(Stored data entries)
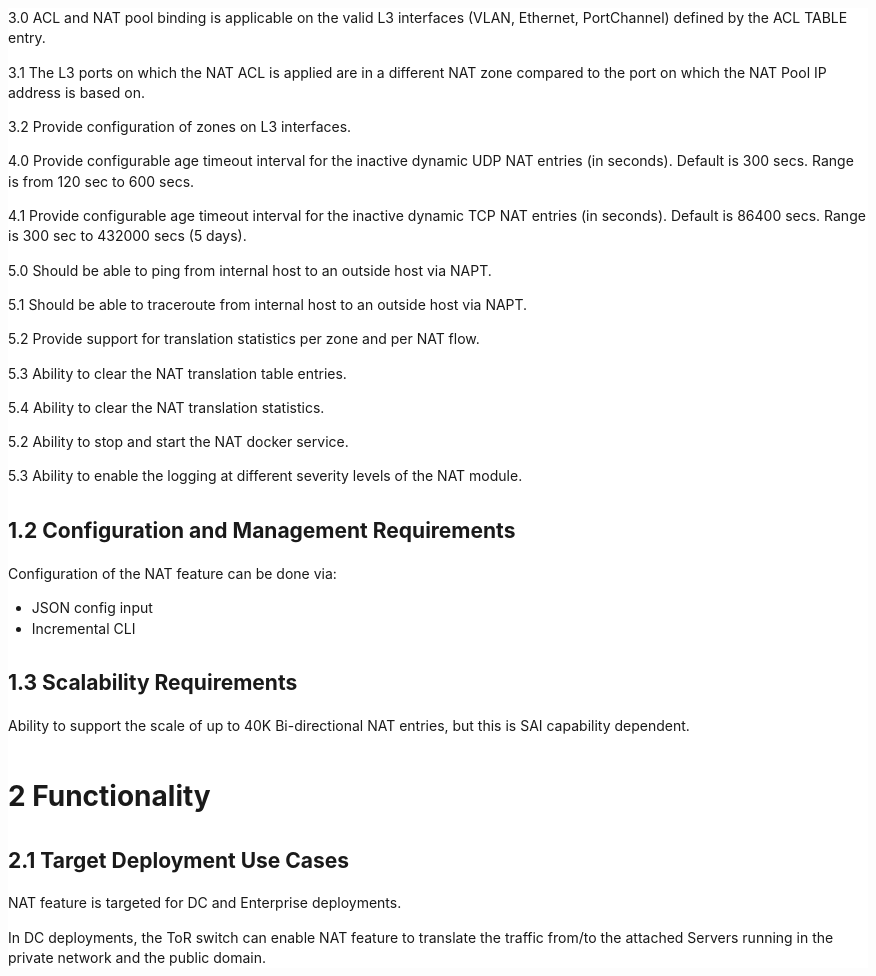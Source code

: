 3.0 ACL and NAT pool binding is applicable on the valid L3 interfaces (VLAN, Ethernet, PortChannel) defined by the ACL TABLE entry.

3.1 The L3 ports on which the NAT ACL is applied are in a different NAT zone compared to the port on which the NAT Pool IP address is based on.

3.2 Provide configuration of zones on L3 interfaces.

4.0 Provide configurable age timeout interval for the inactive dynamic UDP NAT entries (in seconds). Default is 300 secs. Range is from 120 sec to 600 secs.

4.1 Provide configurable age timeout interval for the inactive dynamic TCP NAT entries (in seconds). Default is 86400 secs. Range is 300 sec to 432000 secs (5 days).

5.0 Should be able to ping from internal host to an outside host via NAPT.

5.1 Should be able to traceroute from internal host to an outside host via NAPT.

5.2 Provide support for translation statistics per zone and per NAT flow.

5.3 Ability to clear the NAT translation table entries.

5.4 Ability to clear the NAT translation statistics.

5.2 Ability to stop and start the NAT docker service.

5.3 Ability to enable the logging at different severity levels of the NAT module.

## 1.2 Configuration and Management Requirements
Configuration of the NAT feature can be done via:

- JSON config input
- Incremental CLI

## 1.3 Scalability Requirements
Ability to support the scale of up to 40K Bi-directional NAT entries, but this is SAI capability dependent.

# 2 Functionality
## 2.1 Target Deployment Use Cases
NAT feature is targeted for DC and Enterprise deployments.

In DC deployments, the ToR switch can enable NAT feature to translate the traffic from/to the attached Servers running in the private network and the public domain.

---

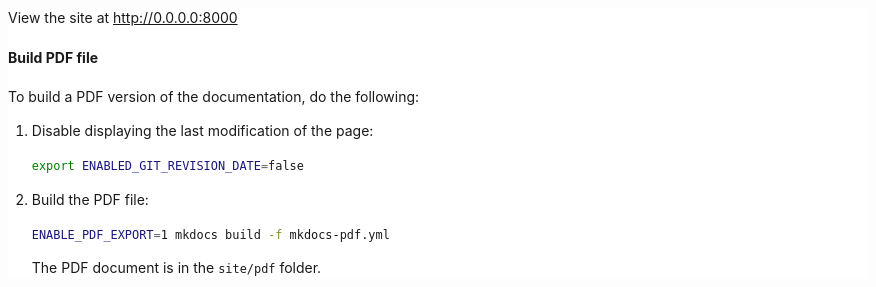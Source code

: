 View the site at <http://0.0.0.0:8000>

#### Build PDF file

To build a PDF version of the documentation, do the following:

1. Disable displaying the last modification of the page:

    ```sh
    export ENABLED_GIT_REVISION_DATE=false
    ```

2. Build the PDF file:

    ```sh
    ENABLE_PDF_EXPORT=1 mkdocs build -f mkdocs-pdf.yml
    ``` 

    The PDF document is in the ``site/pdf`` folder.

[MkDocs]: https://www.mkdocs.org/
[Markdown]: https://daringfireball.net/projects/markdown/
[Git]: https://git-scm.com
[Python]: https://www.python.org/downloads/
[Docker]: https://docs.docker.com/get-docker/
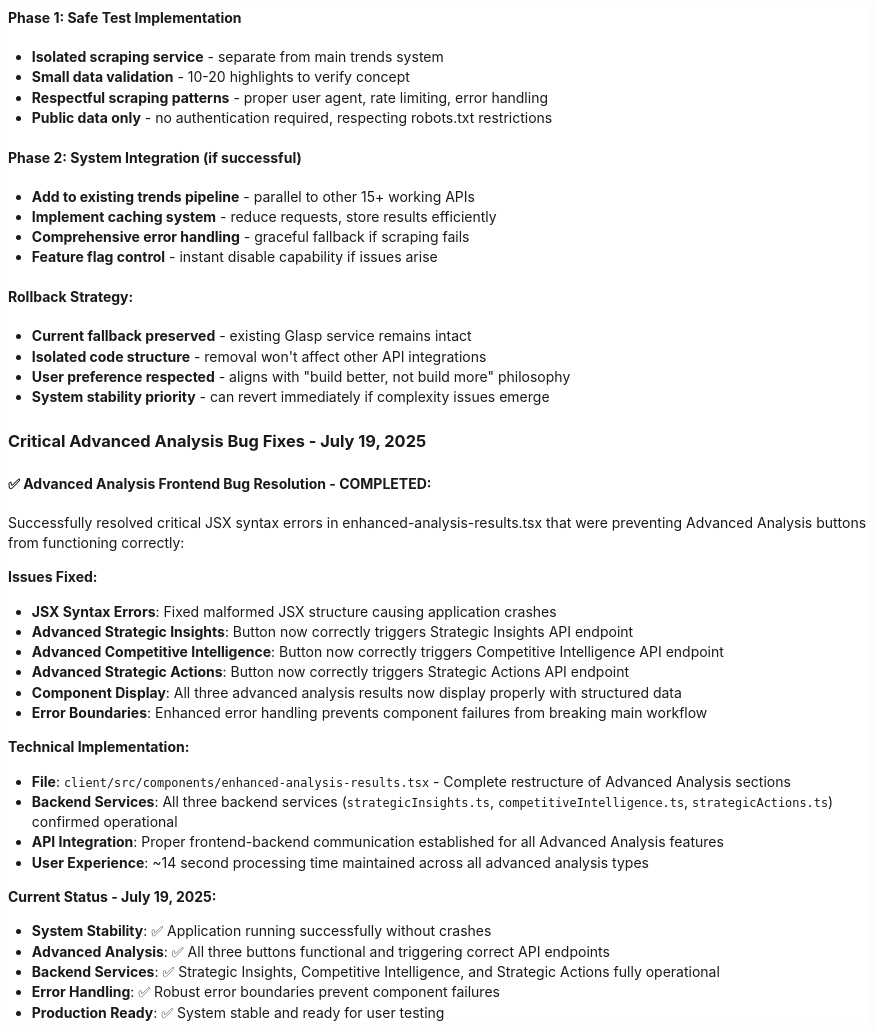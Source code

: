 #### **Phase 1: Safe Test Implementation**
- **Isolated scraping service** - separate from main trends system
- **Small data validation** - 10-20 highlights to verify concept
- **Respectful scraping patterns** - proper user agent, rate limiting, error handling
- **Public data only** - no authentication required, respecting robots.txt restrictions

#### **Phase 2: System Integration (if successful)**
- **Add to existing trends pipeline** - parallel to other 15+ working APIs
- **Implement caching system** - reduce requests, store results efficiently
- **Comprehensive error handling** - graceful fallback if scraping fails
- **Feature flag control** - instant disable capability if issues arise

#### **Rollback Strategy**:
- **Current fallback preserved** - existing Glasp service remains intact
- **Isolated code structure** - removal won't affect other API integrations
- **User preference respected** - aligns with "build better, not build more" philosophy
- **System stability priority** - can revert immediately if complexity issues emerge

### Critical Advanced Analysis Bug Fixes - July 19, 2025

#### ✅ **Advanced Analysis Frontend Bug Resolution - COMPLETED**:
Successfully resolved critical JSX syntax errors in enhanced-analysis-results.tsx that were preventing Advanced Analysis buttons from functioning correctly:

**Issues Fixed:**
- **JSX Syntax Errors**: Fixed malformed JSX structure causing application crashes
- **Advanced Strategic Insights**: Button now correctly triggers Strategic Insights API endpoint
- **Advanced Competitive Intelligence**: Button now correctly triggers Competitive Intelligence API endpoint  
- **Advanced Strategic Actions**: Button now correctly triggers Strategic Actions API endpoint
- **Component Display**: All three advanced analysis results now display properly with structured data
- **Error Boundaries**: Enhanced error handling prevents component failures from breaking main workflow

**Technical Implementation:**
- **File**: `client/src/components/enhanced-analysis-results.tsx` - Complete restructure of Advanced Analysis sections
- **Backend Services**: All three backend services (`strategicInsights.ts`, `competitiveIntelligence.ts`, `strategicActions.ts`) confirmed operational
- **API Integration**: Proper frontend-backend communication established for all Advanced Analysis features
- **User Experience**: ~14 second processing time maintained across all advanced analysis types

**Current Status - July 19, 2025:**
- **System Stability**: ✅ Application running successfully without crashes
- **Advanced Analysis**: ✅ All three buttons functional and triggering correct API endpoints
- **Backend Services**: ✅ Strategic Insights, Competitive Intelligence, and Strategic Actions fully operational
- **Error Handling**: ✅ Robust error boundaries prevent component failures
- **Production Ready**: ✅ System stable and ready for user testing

==

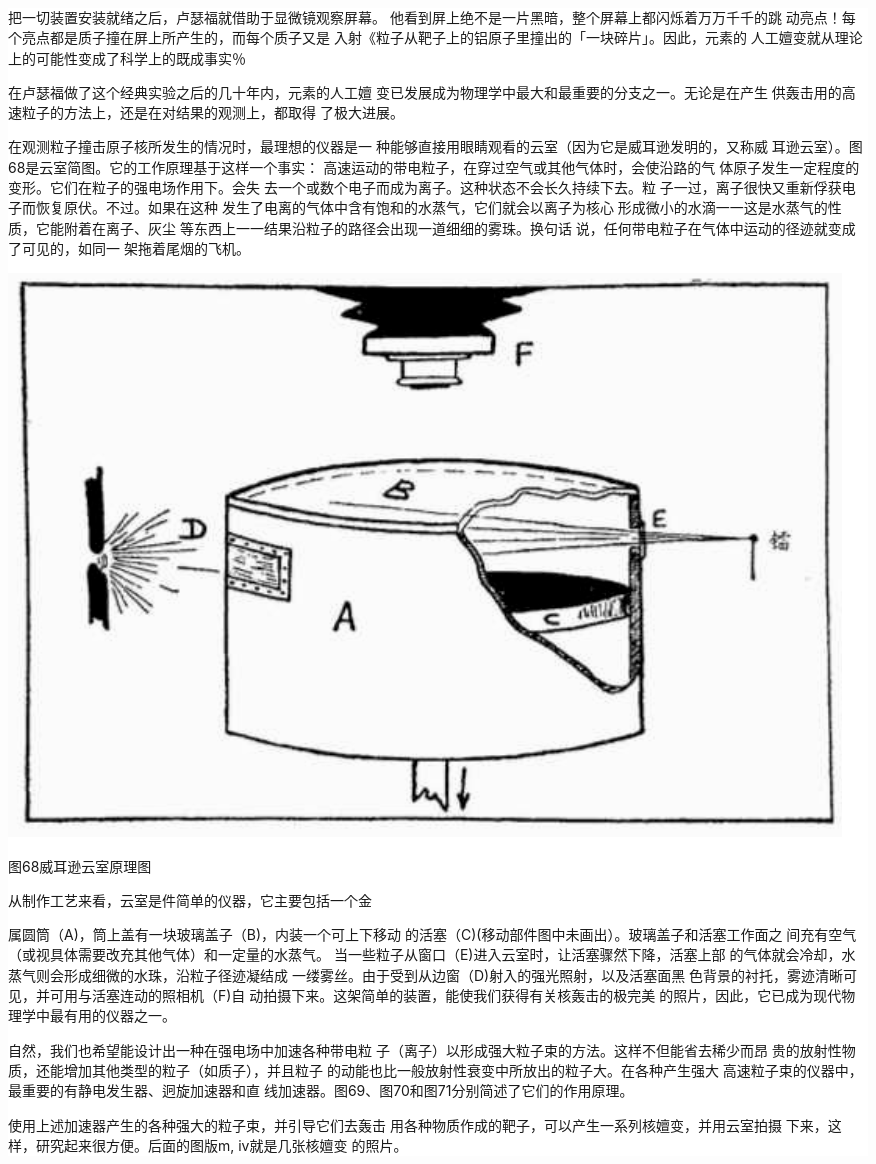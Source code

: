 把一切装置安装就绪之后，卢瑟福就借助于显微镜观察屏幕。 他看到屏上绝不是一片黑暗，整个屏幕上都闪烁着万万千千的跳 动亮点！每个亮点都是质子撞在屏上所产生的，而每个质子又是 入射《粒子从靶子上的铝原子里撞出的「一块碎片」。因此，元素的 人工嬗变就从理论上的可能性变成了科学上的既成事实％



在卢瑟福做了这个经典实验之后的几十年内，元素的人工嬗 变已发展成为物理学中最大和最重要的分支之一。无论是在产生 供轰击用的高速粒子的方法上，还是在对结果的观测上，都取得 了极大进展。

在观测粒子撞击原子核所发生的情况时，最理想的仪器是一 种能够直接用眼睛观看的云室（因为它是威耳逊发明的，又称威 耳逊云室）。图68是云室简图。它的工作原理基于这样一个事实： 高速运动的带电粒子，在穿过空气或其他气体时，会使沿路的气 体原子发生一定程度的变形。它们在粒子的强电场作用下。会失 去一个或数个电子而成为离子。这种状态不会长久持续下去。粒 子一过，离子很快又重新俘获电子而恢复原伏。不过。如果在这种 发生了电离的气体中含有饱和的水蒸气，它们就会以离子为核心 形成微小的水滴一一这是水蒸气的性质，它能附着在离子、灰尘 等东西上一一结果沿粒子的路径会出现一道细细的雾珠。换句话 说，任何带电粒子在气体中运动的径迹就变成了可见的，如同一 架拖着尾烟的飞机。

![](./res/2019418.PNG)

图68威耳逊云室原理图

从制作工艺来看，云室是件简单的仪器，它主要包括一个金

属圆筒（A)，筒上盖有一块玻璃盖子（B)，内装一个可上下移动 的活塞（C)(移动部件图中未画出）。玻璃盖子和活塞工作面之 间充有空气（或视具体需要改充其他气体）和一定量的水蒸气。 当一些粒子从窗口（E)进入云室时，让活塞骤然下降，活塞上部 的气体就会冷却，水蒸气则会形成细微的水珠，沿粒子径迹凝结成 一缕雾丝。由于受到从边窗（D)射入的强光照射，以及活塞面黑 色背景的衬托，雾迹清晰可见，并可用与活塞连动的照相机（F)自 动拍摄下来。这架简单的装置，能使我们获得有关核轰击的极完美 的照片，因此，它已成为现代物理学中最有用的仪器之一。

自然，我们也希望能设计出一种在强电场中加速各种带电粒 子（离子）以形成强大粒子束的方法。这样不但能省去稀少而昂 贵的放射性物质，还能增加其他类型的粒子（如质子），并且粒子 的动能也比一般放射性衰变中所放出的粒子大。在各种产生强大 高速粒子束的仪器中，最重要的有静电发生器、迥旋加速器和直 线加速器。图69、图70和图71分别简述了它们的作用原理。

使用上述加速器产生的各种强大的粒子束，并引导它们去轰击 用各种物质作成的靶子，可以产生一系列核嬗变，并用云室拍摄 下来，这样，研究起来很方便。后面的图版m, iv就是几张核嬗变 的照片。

=== TASK REQUIREMENTS ===
Extract every line above containing the word "Range".

=== SOLUTION ===
4.0 Provide configurable age timeout interval for the inactive dynamic UDP NAT entries (in seconds). Default is 300 secs. Range is from 120 sec to 600 secs.
4.1 Provide configurable age timeout interval for the inactive dynamic TCP NAT entries (in seconds). Default is 86400 secs. Range is 300 sec to 432000 secs (5 days).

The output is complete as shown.